Vision-eyes

3-D image model
3-D image model with labels

Inspiration

In today's world, machine learning algorithms and computer vision have reached a place where robots can navigate themselves using these tools. But what about visually impaired people? Wouldn't it be possible to use these tools to help these people navigate similar to robots? With these thoughts, I decided to design a pair of glasses that would help the user navigate and look for specific objects to assist them.

What it does

This project is more of an idea that is supported with code and a simple design. Simply put, it is a pair of glasses that contain two cameras on them, and when the user speaks to the microphone on these glasses, the code detects the voice and uses the YOLOv8 model to search for the commanded object. Then the glasses can tell if the person should turn to the left or right to approach the object. Right now the model can only tell 80 classes, and the voice recognition isn't trained yet. It can only detect and tell if the object is to the right, left, or in front out loud. We modeled the 3-D design of the project with two cameras for future improvement and distance calculation.

How we built it

We used the YOLOv8 image detection to be both precise and do fast recognition.
For the models, we used the Ultralytics library, which has 80 classes that are pretty helpful with navigating things that people see and use every day.
We used the SpeechRecognition Python library for the speech recognition, which could use TensorFlow models to turn speech into text, but because of the limited time we weren't able to train a TensorFlow model. But when the model is trained, the code already contains the needed functions to run this module.
We used pyttsx3 to turn text into speech, which we use to inform the user about whether the target is to the right or left.

Challenges we ran into

It took me a while to learn and understand how speech-to-text works and how I can train a model to do this project. It ended up not being done on time for this hackathon.
Since this is the first time I am working in a big

Accomplishments that we're proud of

Being able to detect the target object and using the position of the object on the camera to help with navigation was a huge success for us.

What we learned

This is the first time that I used advanced libraries to do computer vision, and I learned the basics of these models and how to use them.

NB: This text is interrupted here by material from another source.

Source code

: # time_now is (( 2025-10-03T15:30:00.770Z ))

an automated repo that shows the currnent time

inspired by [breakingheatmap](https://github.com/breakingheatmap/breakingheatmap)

Also, while trying to train a speech recognition model, which I didn't have enough time to complete, I understood how the tones and the general patterns in a word could be matched with the person's voice and turned into text.

What's next for Vision-eyes

Training a speech recognition model to be able to use the microphone future for each of the classes
Adding more recognition of everyday objects to the YOLO model
Adding a second camera or using a more advanced camera to be able to calculate the distance, how many objects there are for more advanced navigation assistance.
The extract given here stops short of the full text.